Escobar y Pereyra no estuvieron finos en la definición

POCO, MUY POCO. Escobar lucha por la pelota. Lo marca Roselli. LA GACETA/FRANCO VERA
POCO, MUY POCO. Escobar lucha por la pelota. Lo marca Roselli. LA GACETA/FRANCO VERA
Por Carlos Chirino 05 Marzo 2010
"Chiche" Sosa apostó por la victoria. Eso está clarito. Sumó gente en ataque; armó un equipo mucho más ofensivo que en las anteriores presentaciones de lo que va de este 2010 poco productivo para el "decano". Arrancó con José Saavedra (parado como un wing derecho) Fabio Escobar y Juan Pablo Pereyra en la ofensiva, pero la temprana lesión de "Saavedrita" impidió ver en acción al tridente. Sólo hubo chances para observar a la dupla de tanques, que hizo muy poco y quedó en deuda con los hinchas, que tenían depositadas casi todas sus esperanzas en ellos.

El paraguayo arrancó con todo. A los cinco segundos intentó sorprender a Peratta con un potente remate desde la mitad de la cancha, que el arquero sacó al córner. Después hizo muy poco por el espectáculo. Durante los primeros 45 minutos tocó 15 veces el balón, perdió en seis ocasiones ante la marca de un rival y quedó dos veces en off-side.

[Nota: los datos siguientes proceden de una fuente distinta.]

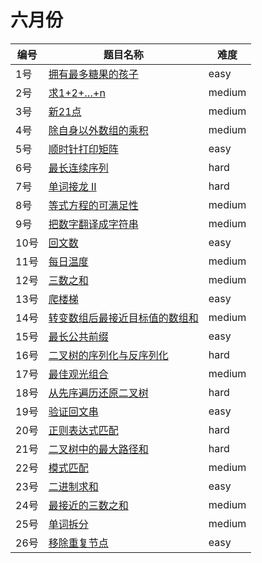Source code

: # 六月份

**编号**|**题目名称**|**难度**
--------|------------|-------
1号|[拥有最多糖果的孩子](./第1题%201431.%20拥有最多糖果的孩子)|easy
2号|[求1+2+…+n](./第2题%20面试题64.%20求1+2+…+n)|medium
3号|[新21点](./第3题%20837.%20新21点)|medium
4号|[除自身以外数组的乘积](./第4题%20238.%20除自身以外数组的乘积)|medium
5号|[顺时针打印矩阵](./第5题%20面试题29.%20顺时针打印矩阵)|easy
6号|[最长连续序列](./第6题%20128.%20最长连续序列)|hard
7号|[单词接龙 II](./第7题%20126.%20单词接龙%20II)|hard
8号|[等式方程的可满足性](./第8题%20990.%20等式方程的可满足性)|medium
9号|[把数字翻译成字符串](./第9题%20面试题46%20把数字翻译成字符串)|medium
10号|[回文数](./第10题%209.%20回文数)|easy
11号|[每日温度](./第11题%20739.%20每日温度)|medium
12号|[三数之和](./第12题%2015.%20三数之和)|medium
13号|[爬楼梯](./第13题%2070.%20爬楼梯)|easy
14号|[转变数组后最接近目标值的数组和](./第14题%201300.%20转变数组后最接近目标值的数组和)|medium
15号|[最长公共前缀](./第15题%2014.%20最长公共前缀)|easy
16号|[二叉树的序列化与反序列化](./第16题%20297.%20二叉树的序列化与反序列化)|hard
17号|[最佳观光组合](./第17题%201014.%20最佳观光组合)|medium
18号|[从先序遍历还原二叉树](./第18题%20125.%20从先序遍历还原二叉树)|hard
19号|[验证回文串](./第19题%20125.%20验证回文串)|easy
20号|[正则表达式匹配](./第20题%2010.%20正则表达式匹配)|hard
21号|[二叉树中的最大路径和](./第21题%20124.%20二叉树中的最大路径和)|hard
22号|[模式匹配](./第22题%20面试题%2016.18.%20模式匹配)|medium
23号|[二进制求和](./第23题%2067.%20二进制求和)|easy
24号|[最接近的三数之和](./第24题%2016.%20最接近的三数之和)|medium
25号|[单词拆分](./第25题%20139.%20单词拆分)|medium
26号|[移除重复节点](./第26题%20面试题%2002.01.%20移除重复节点)|easy
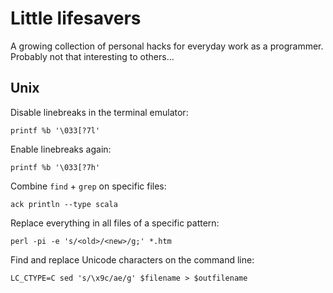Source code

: # Little lifesavers

A growing collection of personal hacks for everyday work as a programmer.
Probably not that interesting to others...

## Unix

Disable linebreaks in the terminal emulator:

    printf %b '\033[?7l'

Enable linebreaks again:

    printf %b '\033[?7h'
	
Combine `find` + `grep` on specific files:

    ack println --type scala
	
Replace everything in all files of a specific pattern:

    perl -pi -e 's/<old>/<new>/g;' *.htm
	
Find and replace Unicode characters on the command line:

    LC_CTYPE=C sed 's/\x9c/ae/g' $filename > $outfilename
	
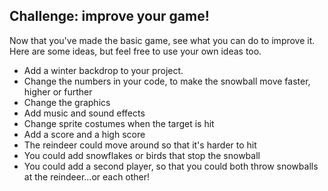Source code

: ## Challenge: improve your game!
Now that you've made the basic game, see what you can do to improve it. Here are some ideas, but feel free to use your own ideas too.

+ Add a winter backdrop to your project.
+ Change the numbers in your code, to make the snowball move faster, higher or further
+ Change the graphics
+ Add music and sound effects
+ Change sprite costumes when the target is hit
+ Add a score and a high score
+ The reindeer could move around so that it's harder to hit
+ You could add snowflakes or birds that stop the snowball
+ You could add a second player, so that you could both throw snowballs at the reindeer...or each other!
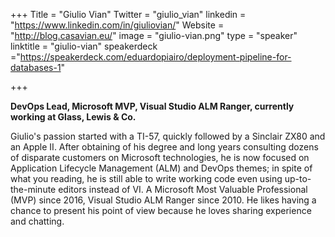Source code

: +++
Title = "Giulio Vian"
Twitter = "giulio_vian"
linkedin = "https://www.linkedin.com/in/giuliovian/"
Website = "http://blog.casavian.eu/"
image = "giulio-vian.png"
type = "speaker"
linktitle = "giulio-vian"
speakerdeck ="https://speakerdeck.com/eduardopiairo/deployment-pipeline-for-databases-1" 


+++

**DevOps Lead, Microsoft MVP, Visual Studio ALM Ranger, currently working at Glass, Lewis & Co.**

Giulio's passion started with a TI-57, quickly followed by a Sinclair ZX80 and an Apple II. After obtaining of his degree and long years consulting dozens of disparate customers on Microsoft technologies, he is now focused on Application Lifecycle Management (ALM) and DevOps themes; in spite of what you reading, he is still able to write working code even using up-to-the-minute editors instead of VI. A Microsoft Most Valuable Professional (MVP) since 2016, Visual Studio ALM Ranger since 2010. He likes having a chance to present his point of view because he loves sharing experience and chatting.
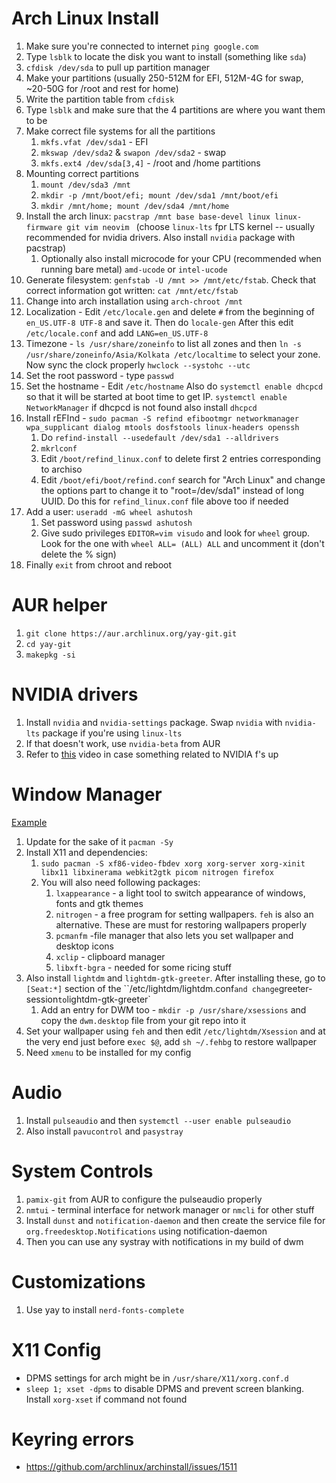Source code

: # Arch Linux Install

1. Make sure you're connected to internet `ping google.com`
2. Type `lsblk` to locate the disk you want to install (something like `sda`) 
3. `cfdisk /dev/sda` to pull up partition manager
4. Make your partitions (usually 250-512M for EFI, 512M-4G for swap, ~20-50G for /root and rest for home)
5. Write the partition table from `cfdisk`
6. Type `lsblk` and make sure that the 4 partitions are where you want them to be
7. Make correct file systems for all the partitions
   1. `mkfs.vfat /dev/sda1` - EFI
   2. `mkswap /dev/sda2` & `swapon /dev/sda2` - swap
   3. `mkfs.ext4 /dev/sda[3,4]` - /root and /home partitions
8. Mounting correct partitions
   1. `mount /dev/sda3 /mnt`
   2. `mkdir -p /mnt/boot/efi; mount /dev/sda1 /mnt/boot/efi`
   3. `mkdir /mnt/home; mount /dev/sda4 /mnt/home`
9. Install the arch linux: `pacstrap /mnt base base-devel linux linux-firmware git vim neovim ` (choose `linux-lts` fpr LTS kernel -- usually recommended for nvidia drivers. Also install `nvidia` package with pacstrap)
   1. Optionally also install microcode for your CPU (recommended when running bare metal) `amd-ucode` or `intel-ucode`
10. Generate filesystem: `genfstab -U /mnt >> /mnt/etc/fstab`. Check that correct information got written: `cat /mnt/etc/fstab`
11. Change into arch installation using `arch-chroot /mnt`
12. Localization - Edit `/etc/locale.gen` and delete `#` from the beginning of `en_US.UTF-8 UTF-8` and save it. Then do `locale-gen` After this edit `/etc/locale.conf` and add `LANG=en_US.UTF-8`
13. Timezone - `ls /usr/share/zoneinfo` to list all zones and then `ln -s /usr/share/zoneinfo/Asia/Kolkata /etc/localtime` to select your zone. Now sync the clock properly `hwclock --systohc --utc`
14. Set the root password - type `passwd`
15. Set the hostname - Edit `/etc/hostname` Also do `systemctl enable dhcpcd` so that it will be started at boot time to get IP. `systemctl enable NetworkManager` if dhcpcd is not found also install `dhcpcd`
16. Install rEFInd - `sudo pacman -S refind efibootmgr networkmanager wpa_supplicant dialog mtools dosfstools linux-headers openssh`
    1. Do `refind-install --usedefault /dev/sda1 --alldrivers`
    2. `mkrlconf`
    3. Edit `/boot/refind_linux.conf` to delete first 2 entries corresponding to archiso
    4. Edit `/boot/efi/boot/refind.conf` search for "Arch Linux" and change the options part to change it to "root=/dev/sda1" instead of long UUID. Do this for `refind_linux.conf` file above too if needed
17. Add a user: `useradd -mG wheel ashutosh`
    1. Set password using `passwd ashutosh`
    2. Give sudo privileges `EDITOR=vim visudo` and look for `wheel` group. Look for the one with `wheel ALL= (ALL) ALL` and uncomment it (don't delete the % sign)
18. Finally `exit` from chroot and reboot

# AUR helper

1. `git clone https://aur.archlinux.org/yay-git.git`
2. `cd yay-git`
3. `makepkg -si`

# NVIDIA drivers

1. Install `nvidia` and `nvidia-settings` package. Swap `nvidia` with `nvidia-lts` package if you're using `linux-lts`
2. If that doesn't work, use `nvidia-beta` from AUR
3. Refer to [this](https://www.youtube.com/watch?v=sBzAC4glyvE) video in case something related to NVIDIA f's up

# Window Manager

[Example](https://www.youtube.com/watch?v=pouX5VvX0_Q)

1. Update for the sake of it `pacman -Sy`
2. Install X11 and dependencies:
   1. `sudo pacman -S xf86-video-fbdev xorg xorg-server xorg-xinit libx11 libxinerama webkit2gtk picom nitrogen firefox`
   2. You will also need following packages:
      1. `lxappearance` - a light tool to switch appearance of windows, fonts and gtk themes
      2. `nitrogen` - a free program for setting wallpapers. `feh` is also an alternative. These are must for restoring wallpapers properly
      3. `pcmanfm` -file manager that also lets you set wallpaper and desktop icons
      4. `xclip` - clipboard manager
      5. `libxft-bgra` - needed for some ricing stuff
3. Also install `lightdm` and `lightdm-gtk-greeter`. After installing these, go to `[Seat:*]` section of the ``/etc/lightdm/lightdm.conf` and change `greeter-session` to `lightdm-gtk-greeter`
   1. Add an entry for DWM too - `mkdir -p /usr/share/xsessions` and copy the `dwm.desktop` file from your git repo into it
4. Set your wallpaper using `feh` and then edit `/etc/lightdm/Xsession` and at the very end just before e`xec $@`, add `sh ~/.fehbg` to restore wallpaper
5. Need `xmenu` to be installed for my config

# Audio

1. Install `pulseaudio` and then `systemctl --user enable pulseaudio `
2. Also install `pavucontrol` and `pasystray`

# System Controls

1. `pamix-git` from AUR to configure the pulseaudio properly
2. `nmtui` - terminal interface for network manager or `nmcli`  for other stuff
3. Install `dunst` and `notification-daemon` and then create the service file for `org.freedesktop.Notifications` using notification-daemon
4. Then you can use any systray with notifications in my build of dwm

# Customizations

1. Use yay to install `nerd-fonts-complete`

# X11 Config

* DPMS settings for arch might be in `/usr/share/X11/xorg.conf.d`
* `sleep 1; xset -dpms` to disable DPMS and prevent screen blanking. Install `xorg-xset` if command not found

# Keyring errors
* https://github.com/archlinux/archinstall/issues/1511
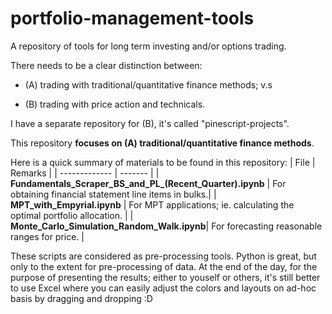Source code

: # portfolio-management-tools

A repository of tools for long term investing and/or options trading.

There needs to be a clear distinction between:

* (A) trading with traditional/quantitative finance methods; v.s

* (B) trading with price action and technicals.

I have a separate repository for (B), it's called "pinescript-projects". 

This repository **focuses on (A) traditional/quantitative finance methods**.

Here is a quick summary of materials to be found in this repository:
| File          | Remarks |
| ------------- | ------- |
| **Fundamentals_Scraper_BS_and_PL_(Recent_Quarter).ipynb** | For obtaining financial statement line items in bulks.|
| **MPT_with_Empyrial.ipynb** | For MPT applications; ie. calculating the optimal portfolio allocation. |
| **Monte_Carlo_Simulation_Random_Walk.ipynb**| For forecasting reasonable ranges for price. |

These scripts are considered as pre-processing tools. Python is great, but only to the extent for pre-processing of data. At the end of the day, for the purpose of presenting the results; either to youself or others, it's still better to use Excel where you can easily adjust the colors and layouts on ad-hoc basis by dragging and dropping :D
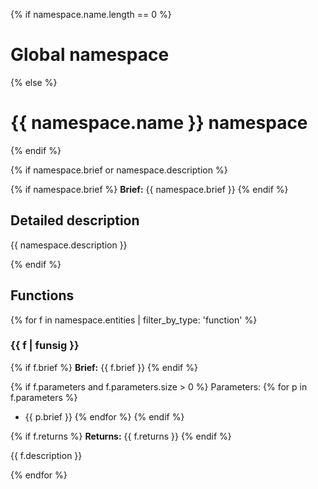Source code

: 
{% if namespace.name.length == 0 %}
# Global namespace
{% else %}
# {{ namespace.name }} namespace
{% endif %}

{% if namespace.brief or namespace.description %}

{% if namespace.brief %}
**Brief:** {{ namespace.brief }}
{% endif %}

## Detailed description

{{ namespace.description }}

{% endif %}

## Functions

{% for f in namespace.entities | filter_by_type: 'function' %}

### {{ f | funsig }}

{% if f.brief %}
**Brief:** {{ f.brief }}
{% endif %}

{% if f.parameters and f.parameters.size > 0 %}
Parameters:
{% for p in f.parameters %}
- {{ p.brief }}
{% endfor %}
{% endif %}

{% if f.returns %}
**Returns:** {{ f.returns }}
{% endif %}

{{ f.description }}

{% endfor %}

"El Flaco" Pereyra se mostró acorde con su socio. Estuvo impreciso y fueron más las veces que perdió que las que ganó. A los 10’ estuvo cerca de marcar con un remate desde 25 metros y dos minutos después se perdió una gran chance al definir mal cuando quedó mano a mano con Peratta.

En el complemento los atacantes pasaron casi inadvertidos. El "Paragua" se dedicó más a pelear con Insaurralde que a jugar. Aunque en este período entró más en contacto con la pelota (16 veces), también se equivocó más (perdió nueve balones). La chance más clara para festejar la tuvo a los 34 minutos, pero definió mal y le permitió lucirse a Peratta, que ya parecía vencido.

Pereyra también venía con una tarde-noche para el olvido. Si en el primer tiempo había realizado poco, lo del complemento era para un aplazo. Pero como todo goleador, tuvo su oportunidad a los 44’ y mandó la pelota al fondo de la red. "Parecía que nos quedábamos sin nada, pero por suerte llegó el gol", resumió Pereyra. El tanto desató la fiesta en el Monumental, pero está claro que los delantero estuvieron lejos de su mejor nivel.